** Opening Given entries block **

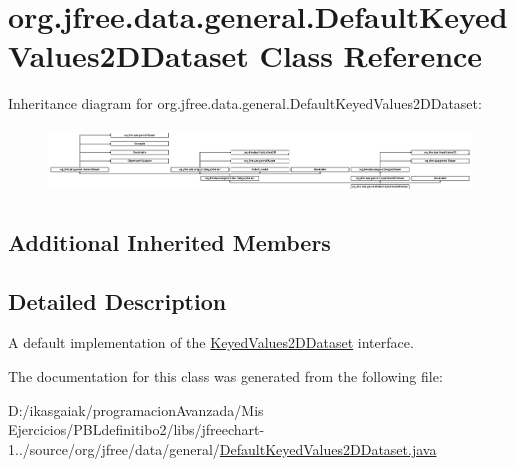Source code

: \hypertarget{classorg_1_1jfree_1_1data_1_1general_1_1_default_keyed_values2_d_dataset}{}\section{org.\+jfree.\+data.\+general.\+Default\+Keyed\+Values2\+D\+Dataset Class Reference}
\label{classorg_1_1jfree_1_1data_1_1general_1_1_default_keyed_values2_d_dataset}
Inheritance diagram for org.\+jfree.\+data.\+general.\+Default\+Keyed\+Values2\+D\+Dataset\+:\begin{figure}[H]
\begin{center}
\leavevmode
\includegraphics[height=1.744548cm]{classorg_1_1jfree_1_1data_1_1general_1_1_default_keyed_values2_d_dataset}
\end{center}
\end{figure}
\subsection*{Additional Inherited Members}


\subsection{Detailed Description}
A default implementation of the \mbox{\hyperlink{interfaceorg_1_1jfree_1_1data_1_1general_1_1_keyed_values2_d_dataset}{Keyed\+Values2\+D\+Dataset}} interface. 

The documentation for this class was generated from the following file\+:\begin{DoxyCompactItemize}
\item 
D\+:/ikasgaiak/programacion\+Avanzada/\+Mis Ejercicios/\+P\+B\+Ldefinitibo2/libs/jfreechart-\/1../source/org/jfree/data/general/\mbox{\hyperlink{_default_keyed_values2_d_dataset_8java}{Default\+Keyed\+Values2\+D\+Dataset.\+java}}\end{DoxyCompactItemize}
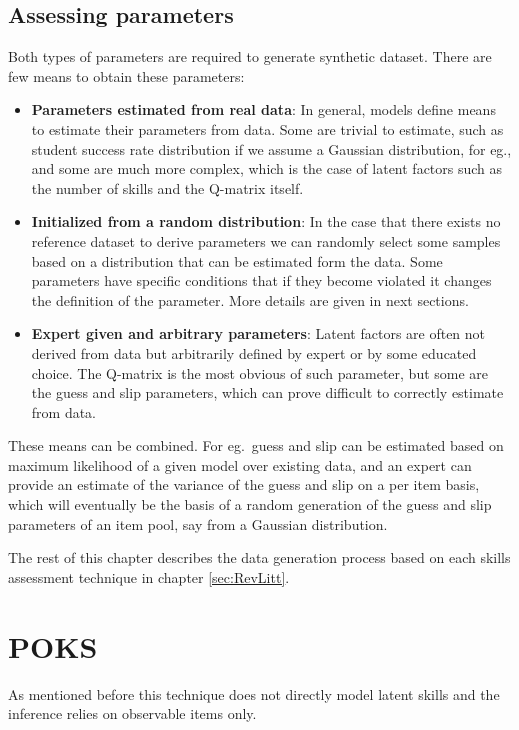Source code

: \subsection{Assessing parameters}

Both types of parameters are required to generate synthetic dataset. There are few means to obtain these parameters:
\begin{itemize}
\item \textbf{Parameters estimated from real data}: In general, models define means to estimate their parameters from data. Some are trivial to estimate, such as student success rate distribution if we assume a Gaussian distribution, for eg., and some are much more complex, which is the case of latent factors such as the number of skills and the Q-matrix itself.
\item \textbf{Initialized from a random distribution}: In the case that there exists no reference dataset to derive parameters we can randomly select some samples based on a distribution that can be estimated form the data. Some parameters have specific conditions that if they become violated it changes the definition of the parameter. More details are given in next sections.
\item \textbf{Expert given and arbitrary parameters}: Latent factors are often not derived from data but arbitrarily defined by expert or by some educated choice. The Q-matrix is the most obvious of such parameter, but some are the guess and slip parameters, which can prove difficult to correctly estimate from data.

\end{itemize}

These means can be combined. For eg.\ guess and slip can be estimated based on maximum likelihood of a given model over existing data, and an expert can provide an estimate of the variance of the guess and slip on a per item basis, which will eventually be the basis of a random generation of the guess and slip parameters of an item pool, say from a Gaussian distribution.

The rest of this chapter describes the data generation process based on each skills assessment technique in chapter \ref{sec:RevLitt}.

\section{POKS}

As mentioned before this technique does not directly model latent skills and the inference relies on observable items only. 

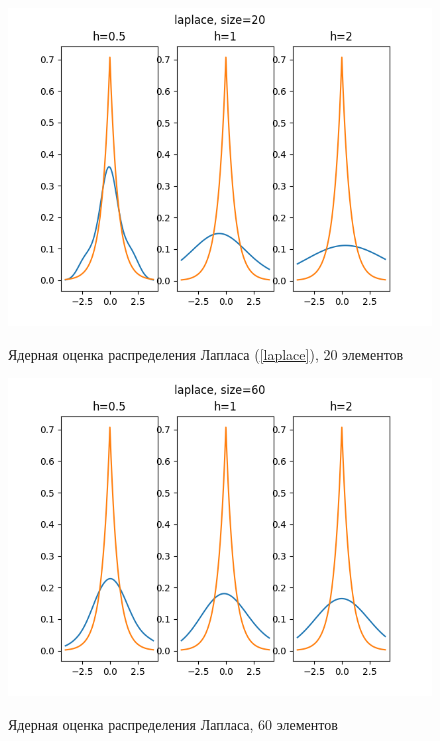 \documentclass[12pt,a4paper]{article}
\begin{document}
			\begin{figure}[htp]
				{\includegraphics[width=1\linewidth]{../plots/laplace_20.png}}
				\caption{Ядерная оценка распределения Лапласа (\ref{laplace}), 20 элементов}
			\end{figure}
			\begin{figure}
				{\includegraphics[width=1\linewidth]{../plots/laplace_60.png}}
				\caption{Ядерная оценка распределения Лапласа, 60 элементов}
			\end{figure}
		
\end{document}
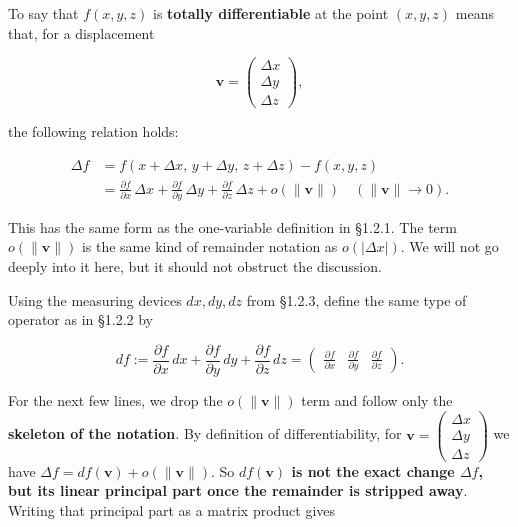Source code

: To say that \(f(x,y,z)\) is \textbf{totally differentiable} at the point
\((x,y,z)\) means that, for a displacement

\[
\mathbf{v}=\begin{pmatrix}\Delta x\\\Delta y\\\Delta z\end{pmatrix},
\]

the following relation holds:

\[
\begin{aligned}
\Delta f
&=f(x+\Delta x,\,y+\Delta y,\,z+\Delta z)-f(x,y,z)\\
&=\frac{\partial f}{\partial x}\,\Delta x
{}+\frac{\partial f}{\partial y}\,\Delta y
{}+\frac{\partial f}{\partial z}\,\Delta z
{}+o(\|\mathbf{v}\|)\quad(\|\mathbf{v}\|\to0).
\end{aligned}
\]

This has the same form as the one-variable definition in §1.2.1. The
term \(o(\|\mathbf{v}\|)\) is the same kind of remainder notation as
\(o(|\Delta x|)\). We will not go deeply into it here, but it should not
obstruct the discussion.

Using the measuring devices \(dx,dy,dz\) from §1.2.3, define the same
type of operator as in §1.2.2 by

\[
df:=\frac{\partial f}{\partial x}\,dx+
\frac{\partial f}{\partial y}\,dy+
\frac{\partial f}{\partial z}\,dz
=
\begin{pmatrix}
\frac{\partial f}{\partial x}&
\frac{\partial f}{\partial y}&
\frac{\partial f}{\partial z}
\end{pmatrix}.
\]

For the next few lines, we drop the \(o(\|\mathbf{v}\|)\) term and
follow only the \textbf{skeleton of the notation}. By definition of
differentiability, for
\(\mathbf{v}=\begin{pmatrix}\Delta x\\\Delta y\\\Delta z\end{pmatrix}\)
we have \(\Delta f=df(\mathbf{v})+o(\|\mathbf{v}\|)\). So
\textbf{$df(\mathbf{v})$ is not the exact change $\Delta f$, but its linear principal part once the remainder is stripped away}.
Writing that principal part as a matrix product gives

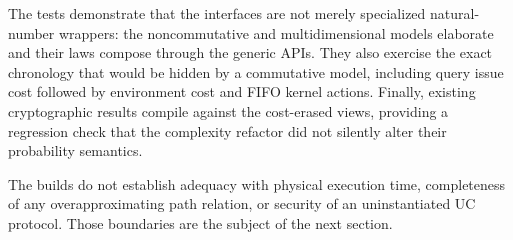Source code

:The tests demonstrate that the interfaces are not merely specialized natural-
number wrappers: the noncommutative and multidimensional models elaborate and
their laws compose through the generic APIs.  They also exercise the exact
chronology that would be hidden by a commutative model, including query issue
cost followed by environment cost and FIFO kernel actions.  Finally, existing
cryptographic results compile against the cost-erased views, providing a
regression check that the complexity refactor did not silently alter their
probability semantics.

The builds do not establish adequacy with physical execution time, completeness
of any overapproximating path relation, or security of an uninstantiated UC
protocol.  Those boundaries are the subject of the next section.
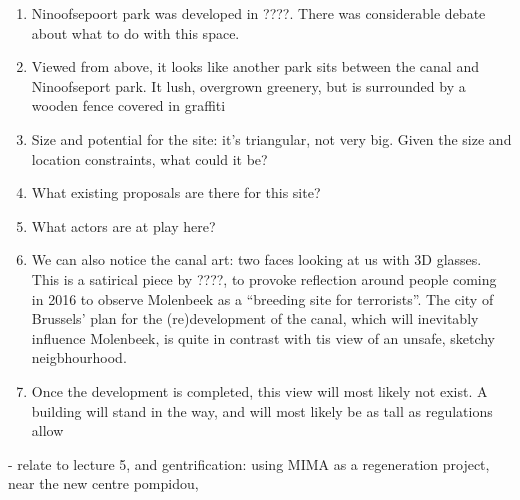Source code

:\documentclass{article}
\begin{document}
\begin{enumerate}
	\item Ninoofsepoort park was developed in ????. There was considerable debate about what to do with this space.
	\\ 
	\item Viewed from above, it looks like another park sits between the canal and Ninoofseport park. It lush, overgrown greenery, but is surrounded by a wooden fence covered in graffiti 
	\item Size and potential for the site: it's triangular, not very big. Given the size and location constraints, what could it be?
	\item What existing proposals are there for this site?
	\item What actors are at play here?
	\item We can also notice the canal art: two faces looking at us with 3D glasses. This is a satirical piece by ????, to provoke reflection around people coming in 2016 to observe Molenbeek as a ``breeding site for terrorists''. The city of Brussels' plan for the (re)development of the canal, which will inevitably influence Molenbeek, is quite in contrast with tis view of an unsafe, sketchy neigbhourhood.
	\item Once the development is completed, this view will most likely not exist. A building will stand in the way, and will most likely be as tall as regulations allow
	
\end{enumerate}


- relate to lecture 5, and gentrification: using MIMA as a regeneration project, near the new centre pompidou,


\pagebreak

\printbibliography 
\end{document}
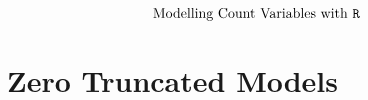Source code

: \documentclass{beamer}
\begin{document}
\begin{frame}
	
	\huge
	\[ \mbox{Modelling Count Variables with \texttt{R} } \]
	\end{frame}



\section{Zero Truncated Models}




\end{document}
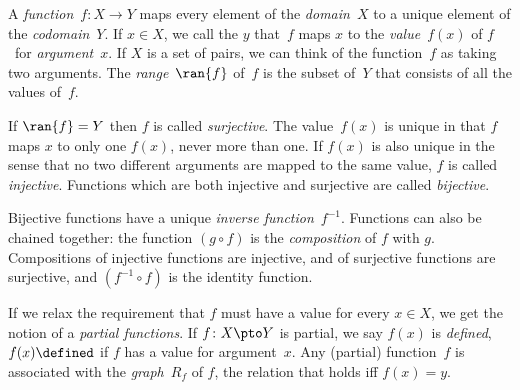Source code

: A \emph{function}~$f\colon X \to Y$ maps every element of the
\emph{domain}~$X$ to a unique element of the \emph{codomain}~$Y$. If
$x \in X$, we call the $y$ that~$f$ maps $x$ to the
\emph{value}~$f(x)$ of $f$~for \emph{argument}~$x$. If $X$ is a set of
pairs, we can think of the function~$f$ as taking two arguments. The
\emph{range}~$\ran{f}$ of~$f$ is the subset of~$Y$ that consists of
all the values of~$f$.

If $\ran{f} = Y$ then $f$ is called \emph{surjective}. The value~$f(x)$
is unique in that $f$ maps $x$ to only one $f(x)$, never more than one.
If $f(x)$ is also unique in the sense that no two different arguments
are mapped to the same value, $f$ is called \emph{injective}. Functions
which are both injective and surjective are called \emph{bijective}.

Bijective functions have a unique \emph{inverse function}~$f^{-1}$.
Functions can also be chained together: the function $(g \circ f)$ is
the \emph{composition} of $f$ with $g$. Compositions of injective
functions are injective, and of surjective functions are surjective,
and $(f^{-1} \circ f)$ is the identity function.

If we relax the requirement that $f$ must have a value for every $x
\in X$, we get the notion of a \emph{partial functions}. If $f\colon
X \pto Y$ is partial, we say $f(x)$ is \emph{defined}, $f(x) \defined$
if $f$ has a value for argument~$x$. Any (partial) function~$f$ is
associated with the \emph{graph}~$R_f$ of $f$, the relation that holds
iff $f(x) = y$.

** Closing Given entries block **

Problem details. Would you copy out, exactly and with no pictures, only the lines above from the one that contains "number wrappers: the" through the one that contains "could it be?"?

Task output.
number wrappers: the noncommutative and multidimensional models elaborate and
their laws compose through the generic APIs.  They also exercise the exact
chronology that would be hidden by a commutative model, including query issue
cost followed by environment cost and FIFO kernel actions.  Finally, existing
cryptographic results compile against the cost-erased views, providing a
regression check that the complexity refactor did not silently alter their
probability semantics.

The builds do not establish adequacy with physical execution time, completeness
of any overapproximating path relation, or security of an uninstantiated UC
protocol.  Those boundaries are the subject of the next section.
Source code

:\documentclass{article}
\begin{document}
\begin{enumerate}
	\item Ninoofsepoort park was developed in ????. There was considerable debate about what to do with this space.
	\\ 
	\item Viewed from above, it looks like another park sits between the canal and Ninoofseport park. It lush, overgrown greenery, but is surrounded by a wooden fence covered in graffiti 
	\item Size and potential for the site: it's triangular, not very big. Given the size and location constraints, what could it be?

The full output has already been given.